Task prompt:
Output all of the entries exactly as they are given.

---- Available data

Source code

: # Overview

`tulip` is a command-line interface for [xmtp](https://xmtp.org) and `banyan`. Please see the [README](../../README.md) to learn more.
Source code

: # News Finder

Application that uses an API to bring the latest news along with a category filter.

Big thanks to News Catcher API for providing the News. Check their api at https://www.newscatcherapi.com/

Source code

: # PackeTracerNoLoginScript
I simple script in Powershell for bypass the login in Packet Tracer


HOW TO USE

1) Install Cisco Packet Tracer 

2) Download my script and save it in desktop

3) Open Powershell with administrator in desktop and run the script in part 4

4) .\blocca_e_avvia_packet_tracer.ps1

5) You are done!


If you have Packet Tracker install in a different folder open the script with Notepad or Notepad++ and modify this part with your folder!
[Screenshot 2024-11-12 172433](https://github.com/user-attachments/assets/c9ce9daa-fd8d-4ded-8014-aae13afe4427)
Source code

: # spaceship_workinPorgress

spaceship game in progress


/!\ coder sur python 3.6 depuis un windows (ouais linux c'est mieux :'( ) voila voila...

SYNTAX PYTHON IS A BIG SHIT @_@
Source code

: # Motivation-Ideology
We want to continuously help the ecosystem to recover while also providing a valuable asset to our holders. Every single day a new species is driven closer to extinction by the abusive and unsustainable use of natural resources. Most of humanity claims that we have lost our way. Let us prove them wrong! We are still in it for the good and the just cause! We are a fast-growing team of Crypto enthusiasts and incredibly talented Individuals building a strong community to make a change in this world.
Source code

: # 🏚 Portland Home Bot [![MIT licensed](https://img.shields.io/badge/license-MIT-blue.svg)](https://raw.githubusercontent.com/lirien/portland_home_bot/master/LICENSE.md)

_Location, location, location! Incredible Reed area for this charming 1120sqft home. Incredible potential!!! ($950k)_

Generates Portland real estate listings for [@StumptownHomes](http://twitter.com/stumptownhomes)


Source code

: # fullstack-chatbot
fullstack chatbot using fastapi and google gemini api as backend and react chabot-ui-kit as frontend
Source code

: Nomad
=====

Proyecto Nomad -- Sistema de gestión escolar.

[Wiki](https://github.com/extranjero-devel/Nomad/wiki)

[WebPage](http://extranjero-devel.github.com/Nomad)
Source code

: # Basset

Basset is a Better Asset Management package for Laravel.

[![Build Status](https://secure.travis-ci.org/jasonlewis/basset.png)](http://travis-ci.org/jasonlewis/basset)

--------

Finished exercise:
Source code

: # Overview

`tulip` is a command-line interface for [xmtp](https://xmtp.org) and `banyan`. Please see the [README](../../README.md) to learn more.
Source code

: # News Finder

Application that uses an API to bring the latest news along with a category filter.

Big thanks to News Catcher API for providing the News. Check their api at https://www.newscatcherapi.com/

Source code

: # PackeTracerNoLoginScript
I simple script in Powershell for bypass the login in Packet Tracer


HOW TO USE

1) Install Cisco Packet Tracer 

2) Download my script and save it in desktop

3) Open Powershell with administrator in desktop and run the script in part 4

4) .\blocca_e_avvia_packet_tracer.ps1

5) You are done!


If you have Packet Tracker install in a different folder open the script with Notepad or Notepad++ and modify this part with your folder!
[Screenshot 2024-11-12 172433](https://github.com/user-attachments/assets/c9ce9daa-fd8d-4ded-8014-aae13afe4427)
Source code

: # spaceship_workinPorgress

spaceship game in progress


/!\ coder sur python 3.6 depuis un windows (ouais linux c'est mieux :'( ) voila voila...

SYNTAX PYTHON IS A BIG SHIT @_@
Source code

: # Motivation-Ideology
We want to continuously help the ecosystem to recover while also providing a valuable asset to our holders. Every single day a new species is driven closer to extinction by the abusive and unsustainable use of natural resources. Most of humanity claims that we have lost our way. Let us prove them wrong! We are still in it for the good and the just cause! We are a fast-growing team of Crypto enthusiasts and incredibly talented Individuals building a strong community to make a change in this world.
Source code

: # 🏚 Portland Home Bot [![MIT licensed](https://img.shields.io/badge/license-MIT-blue.svg)](https://raw.githubusercontent.com/lirien/portland_home_bot/master/LICENSE.md)

_Location, location, location! Incredible Reed area for this charming 1120sqft home. Incredible potential!!! ($950k)_

Generates Portland real estate listings for [@StumptownHomes](http://twitter.com/stumptownhomes)


Source code

: # fullstack-chatbot
fullstack chatbot using fastapi and google gemini api as backend and react chabot-ui-kit as frontend
Source code

: Nomad
=====

Proyecto Nomad -- Sistema de gestión escolar.

[Wiki](https://github.com/extranjero-devel/Nomad/wiki)

[WebPage](http://extranjero-devel.github.com/Nomad)
Source code

: # Basset

Basset is a Better Asset Management package for Laravel.

[![Build Status](https://secure.travis-ci.org/jasonlewis/basset.png)](http://travis-ci.org/jasonlewis/basset)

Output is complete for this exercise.